*Task directions*
Write out again, exactly as they appear, the lines from the start of the data below through the line with "Imponujące wyniki eksperymentalne"; no pictures.

====== Input data

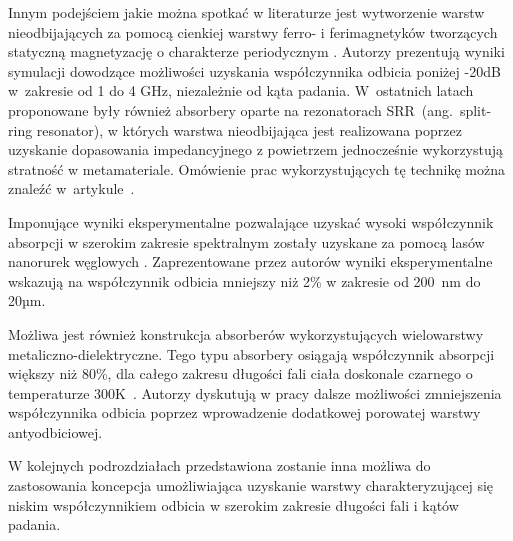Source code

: Innym podejściem jakie można spotkać w literaturze jest wytworzenie warstw nieodbijających za pomocą cienkiej warstwy ferro- i ferimagnetyków tworzących  statyczną magnetyzację o charakterze periodycznym   \cite{ramprecht2008scattering}. Autorzy prezentują wyniki symulacji dowodzące możliwości uzyskania współczynnika odbicia poniżej -20dB w~zakresie od 1 do 4 GHz, niezależnie od kąta padania. W~ostatnich latach proponowane były również absorbery oparte na rezonatorach SRR~(ang.~split-ring resonator), w których warstwa nieodbijająca jest realizowana poprzez uzyskanie dopasowania impedancyjnego z powietrzem jednocześnie wykorzystują stratność w metamateriale. Omówienie prac wykorzystujących tę technikę  można znaleźć w~artykule~\cite{watts2012metamaterial}.

Imponujące wyniki eksperymentalne pozwalające uzyskać wysoki współczynnik absorpcji w szerokim zakresie spektralnym zostały uzyskane za pomocą lasów nanorurek węglowych \cite{mizuno2009black}. Zaprezentowane przez autorów wyniki eksperymentalne wskazują na współczynnik odbicia mniejszy niż 2\% w zakresie od 200~nm do 20µm.

Możliwa jest również konstrukcja absorberów wykorzystujących wielowarstwy metaliczno-dielektryczne. Tego typu absorbery osiągają współczynnik absorpcji większy niż 80\%, dla całego zakresu długości fali ciała doskonale czarnego o temperaturze 300K~\cite{guo2014impact,corrigan2012broadband}. Autorzy dyskutują w pracy dalsze możliwości zmniejszenia współczynnika odbicia poprzez wprowadzenie dodatkowej porowatej warstwy antyodbiciowej. 

W kolejnych podrozdziałach przedstawiona zostanie inna możliwa do zastosowania koncepcja umożliwiająca uzyskanie warstwy charakteryzującej się niskim współczynnikiem odbicia w szerokim zakresie długości fali i kątów padania. 
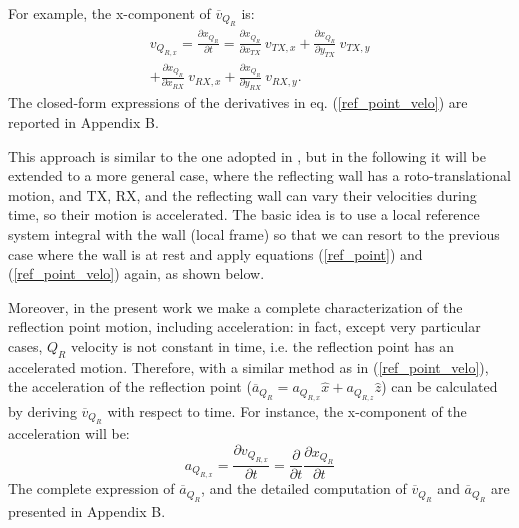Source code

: For example, the x-component of $\overline{v}_{Q_{R}}$ is:
\begin{equation}
\begin{gathered}
v_{Q_{R,x}} = \frac{\partial x_{Q_R}}{\partial t} = \frac{\partial x_{Q_R}}{\partial x_{TX}}~v_{TX,x} + \frac{\partial x_{Q_R}}{\partial y_{TX}}~v_{TX,y}  \\ + \frac{\partial x_{Q_R}}{\partial x_{RX}}~v_{RX,x} + \frac{\partial x_{Q_R}}{\partial y_{RX}}~v_{RX,y}.
\end{gathered}
\label{ref_point_velo}
\end{equation}
The closed-form expressions of the derivatives in eq. (\ref{ref_point_velo}) are reported in Appendix B.


This approach is similar to the one adopted in \cite{qua}, but in the following it will be extended to a more general case, where the reflecting wall has a roto-translational motion, and TX, RX, and the reflecting wall can vary their velocities during time, so their motion is accelerated.
The basic idea is to use a local reference system integral with the wall (local frame) so that we can resort to the previous case where the wall is at rest and apply equations (\ref{ref_point}) and (\ref{ref_point_velo}) again, as shown below. \par

Moreover, in the present work we make a complete characterization of the reflection point motion, including acceleration: in fact, except very particular cases, $Q_R$ velocity is not constant in time, i.e. the reflection point has an accelerated motion. Therefore, with a similar method as in (\ref{ref_point_velo}), the acceleration of the reflection point ($\overline{a}_{Q_{R}}=a_{Q_{R,x}}\hat{x}+a_{Q_{R,z}}\hat{z}$) can be calculated by deriving $\overline{v}_{Q_{R}}$ with respect to time. For instance, the x-component of the acceleration will be:  
\begin{equation}
a_{Q_{R,x}} = \frac{\partial v_{Q_{R,x}}}{\partial t} = \frac{\partial}{\partial t} \frac{\partial x_{Q_{R}}}{\partial t} 
\label{ref_point_acc}
\end{equation}
The complete expression of $\overline{a}_{Q_{R}}$, and the detailed computation of $\overline{v}_{Q_{R}}$ and $\overline{a}_{Q_{R}}$ are presented in Appendix B. \par 

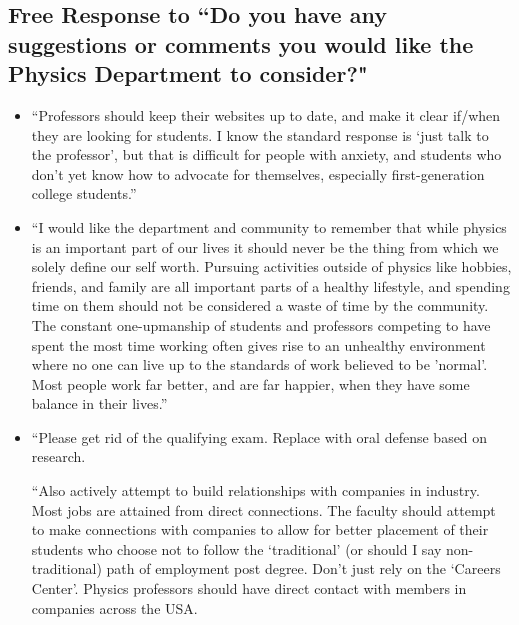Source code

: \documentclass[oneside]{book}   %
\begin{document}
\subsection{Free Response to ``Do you have any suggestions or comments you would like the Physics Department to consider?"}

\begin{itemize}
	\item “Professors should keep their websites up to date, and make it clear if/when they are looking for students. I know the standard response is ‘just talk to the professor’, but that is difficult for people with anxiety, and students who don't yet know how to advocate for themselves, especially first-generation college students.”
	\item “I would like the department and community to remember that while physics is an important part of our lives it should never be the thing from which we solely define our self worth. Pursuing activities outside of physics like hobbies, friends, and family are all important parts of a healthy lifestyle, and spending time on them should not be considered a waste of time by the community. The constant one-upmanship of students and professors competing to have spent the most time working often gives rise to an unhealthy environment where no one can live up to the standards of work 	believed to be 'normal'. Most people work far better, and are far happier, when they have some balance in their lives.”
	\item “Please get rid of the qualifying exam. Replace with oral defense based on 	research.

“Also actively attempt to build relationships with companies in industry. Most jobs are attained from direct connections. The faculty should attempt to make connections with companies to allow for better placement of their students who choose not to follow the ‘traditional’ (or should I say non-traditional) path of 	employment post degree. Don't just rely on the ‘Careers Center’. Physics professors should have direct contact with members in companies across the USA.


\end{itemize}
\end{document}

============

*Written response*
Source code

: Innym podejściem jakie można spotkać w literaturze jest wytworzenie warstw nieodbijających za pomocą cienkiej warstwy ferro- i ferimagnetyków tworzących  statyczną magnetyzację o charakterze periodycznym   \cite{ramprecht2008scattering}. Autorzy prezentują wyniki symulacji dowodzące możliwości uzyskania współczynnika odbicia poniżej -20dB w~zakresie od 1 do 4 GHz, niezależnie od kąta padania. W~ostatnich latach proponowane były również absorbery oparte na rezonatorach SRR~(ang.~split-ring resonator), w których warstwa nieodbijająca jest realizowana poprzez uzyskanie dopasowania impedancyjnego z powietrzem jednocześnie wykorzystują stratność w metamateriale. Omówienie prac wykorzystujących tę technikę  można znaleźć w~artykule~\cite{watts2012metamaterial}.

Imponujące wyniki eksperymentalne pozwalające uzyskać wysoki współczynnik absorpcji w szerokim zakresie spektralnym zostały uzyskane za pomocą lasów nanorurek węglowych \cite{mizuno2009black}. Zaprezentowane przez autorów wyniki eksperymentalne wskazują na współczynnik odbicia mniejszy niż 2\% w zakresie od 200~nm do 20µm.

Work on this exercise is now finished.